Malaysia

PKR: Putrajaya spent 71pc GTP funds on police publicity, not fighting crime

UPDATED @ 12:59:30 PM 12-07-2012

By Amin Iskandar
July 10, 2012

Dr Wan Azizah said the GTP showed a greater focus on how to manage public perception than overcoming the problem of crime. — File picPETALING JAYA, July 10 — The federal government spent a whopping 71 per cent of funds for its Government Transformation Programme (GTP) on public relations exercises this year instead of using it to fight crime, Datuk Seri Dr Wan Azizah Wan Ismail said today.

The PKR president highlighted the Najib administration’s decision to spend a large slice of its 2012 Budget to boost public perception towards the police instead of helping Malaysians feel safer on the streets.

“Prime Minister Datuk Seri Najib Razak’s Government Transformation Programme based on the 2012 Budget showed a greater focus on how to manage public perception than overcoming the problem of crime,” she told a news conference here.

“The government is not sincere when it only gives more focus towards public perception of the police and not overcoming crime itself,” said the former federal lawmaker.

Dr Wan Azizah said a long-term plan to cut crime can only happen if there is strong economic governance to help narrow the disparity in income.

The wife of Opposition Leader Datuk Seri Anwar Ibrahim has openly declared her plan to run for election at state level in the polls due next April and appears to be campaigning on combating a seeming nationwide spike in crime, disputing the ruling Barisan Nasional (BN) federal coalition’s claims of cutting the crime rate.
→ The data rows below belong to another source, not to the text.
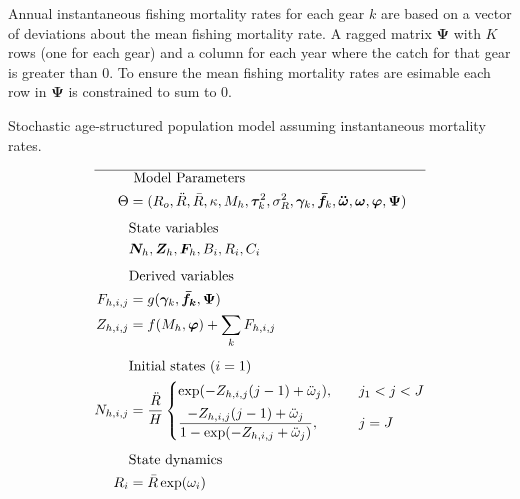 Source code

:     Annual instantaneous fishing mortality rates for each gear $k$ are based on a vector of deviations about the mean fishing mortality rate.  A ragged matrix $\bm{\Psi}$  with $K$ rows (one for each gear) and a column for each year where the catch for that gear is greater than 0.  To ensure the mean fishing mortality rates are esimable each row in $\bm{\Psi}$  is constrained to sum to 0.



    \begin{table}
    \centering
    \caption{ Stochastic age-structured population model assuming instantaneous mortality rates. }
    \label{tab:stochastic_population_model}
    \tableEq
    \begin{align}
        \hline \nonumber
        &\mbox{ Model Parameters } \nonumber \\
        \Theta &= (R_o,\ddot{R},\bar{R},\kappa,M_h,\bm{\tau}^{2}_{k},
        \sigma_R^2,\bm{\gamma}_k, \bm{\bar{f}}_k,\bm{\ddot{\omega}},
        \bm{\omega},\bm{\varphi},\bm{\Psi})                             \label{T3.1} \\[1ex]
        &\mbox{State variables} \nonumber \\
        &\bm{N}_h, \bm{Z}_h, \bm{F}_h, B_i, R_i, C_i                    \label{T3.2} \\[1ex]
        &\mbox{Derived variables} \nonumber \\
        F_{h,i,j}&= g(\bm{\gamma}_k,\bm{\bar{f}_k},\bm{\Psi})           \label{T3.3} \\
        Z_{h,i,j}&= f(M_h,\bm{\varphi})
        + \sum_k  F_{h,i,j}                                             \label{T3.4} \\[1ex]
        &\mbox{Initial states $(i = 1)$} \nonumber \\
        N_{h,i,j} &= \dfrac{\ddot{R}}{H}
        \begin{cases}
        \exp(-Z_{h,i,j}(j-1)+\ddot{\omega}_j),
        &\quad j_1 < j < J \\[1ex]
        \dfrac{-Z_{h,i,j}(j-1)+\ddot{\omega}_j}{1-\exp(-Z_{h,i,j}+\ddot{\omega}_j)},
        &\quad j = J
        \end{cases}                                                     \label{T3.5} \\[1ex]
        &\mbox{State dynamics} \nonumber \\
        R_i &= \bar{R} \exp(\omega_i)                                   \label{T3.7} \\

\end{align}
\end{table}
Last week, she had demanded the government redirect the police Special Branch (SB) towards fighting crime instead of spying on the public, citing parliamentary papers which showed that in 2010 the unit had used its manpower to produce reports on the activities of more than 700,000 Malaysians.
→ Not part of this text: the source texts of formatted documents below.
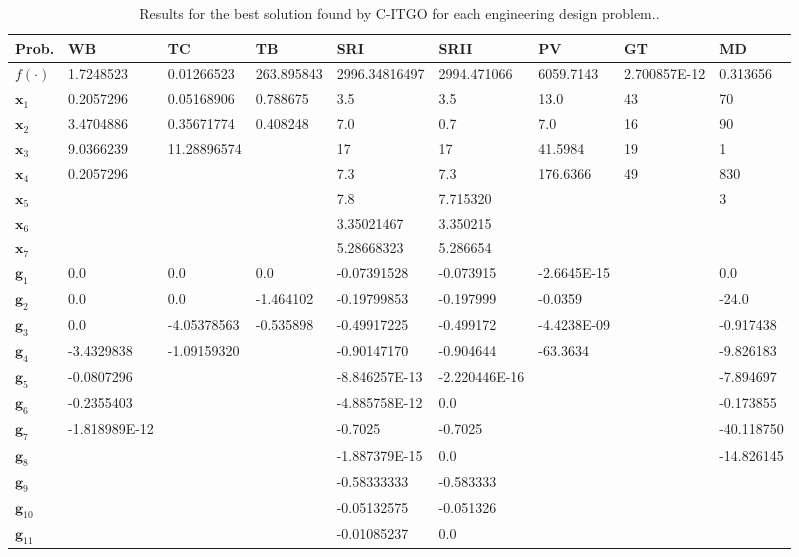 
\noindent
\begin{table*}[tp]
    \tiny
\begin{center}
\begin{adjustwidth}{-1cm}{}
\begin{tabular}{ | P{1.0cm} | P{1.5cm} |  P{1.5cm} | P{1.5cm} | P{1.5cm} | P{1.5cm} | P{1.5cm} | P{1.5cm} | P{1.5cm} |  }
\hline
\textbf{Prob.} & \textbf{WB} & \textbf{TC} & \textbf{TB} & \textbf{SRI} & \textbf{SRII} & \textbf{PV} & \textbf{GT} & \textbf{MD} \\
\hline
\rule{0pt}{3ex}
$f(\cdot)$ & 1.7248523 & 0.01266523 & 263.895843 & 2996.34816497 & 2994.471066 & 6059.7143 & 2.700857E-12 & 0.313656 \\
\hline
\rule{0pt}{3ex}
$\bm{x}_1$ &  0.2057296 & 0.05168906 & 0.788675 & 3.5 & 3.5 & 13.0 & 43 & 70  \\
$\bm{x}_2$ &  3.4704886 & 0.35671774 & 0.408248 & 7.0 & 0.7 & 7.0 & 16 & 90 \\
$\bm{x}_3$ &  9.0366239 & 11.28896574 & & 17 & 17 & 41.5984 & 19 &  1  \\
$\bm{x}_4$ &  0.2057296 & & & 7.3 & 7.3 & 176.6366 & 49 & 830  \\
$\bm{x}_5$ & & & & 7.8 & 7.715320 & & & 3 \\
$\bm{x}_6$ & & & & 3.35021467 & 3.350215 & & &   \\
$\bm{x}_7$ & & & & 5.28668323 & 5.286654 & & &   \\
\hline
\rule{0pt}{3ex}
$\bm{g}_1$ & 0.0 & 0.0 & 0.0 & -0.07391528 & -0.073915 & -2.6645E-15 & & 0.0  \\
$\bm{g}_2$ & 0.0 & 0.0 & -1.464102 & -0.19799853 & -0.197999 & -0.0359 & & -24.0  \\
$\bm{g}_3$ & 0.0 & -4.05378563 & -0.535898 & -0.49917225 & -0.499172 & -4.4238E-09 & & -0.917438 \\
$\bm{g}_4$ & -3.4329838 & -1.09159320 & & -0.90147170 & -0.904644 & -63.3634 & & -9.826183  \\
$\bm{g}_5$ & -0.0807296 & & & -8.846257E-13 & -2.220446E-16 & & &  -7.894697 \\
$\bm{g}_6$ & -0.2355403 & & & -4.885758E-12 & 0.0 & & & -0.173855  \\
$\bm{g}_7$ & -1.818989E-12 & & & -0.7025 & -0.7025 & & & -40.118750 \\
$\bm{g}_8$ & & & & -1.887379E-15 & 0.0 & & &  -14.826145 \\
$\bm{g}_9$ & & & & -0.58333333 & -0.583333 & & &    \\
$\bm{g}_{10}$ & & & & -0.05132575 & -0.051326 & & &    \\
$\bm{g}_{11}$ & & & & -0.01085237 & 0.0 & & &    \\
\hline
\end{tabular}
\end{adjustwidth}
\end{center}
\vspace*{-6mm}
\caption{Results for the best solution found by C-ITGO for each engineering design problem.. \\[1em]}
\label{tab:BestResults}
\end{table*}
PEMANDU, the government’s efficiency unit, and the Home Ministry have claimed that crime dropped by 11 per cent last year and street crime by 40 per cent since the GTP was put in place two years ago, despite a recent spate of high-profile kidnappings, assaults and robberies.

The latest high-profiled robbery involved a loss of RM1.17 million stolen from ATMs at a Carrefour hypermarket in Wangsa Maju, a densely-populated suburb of Kuala Lumpur.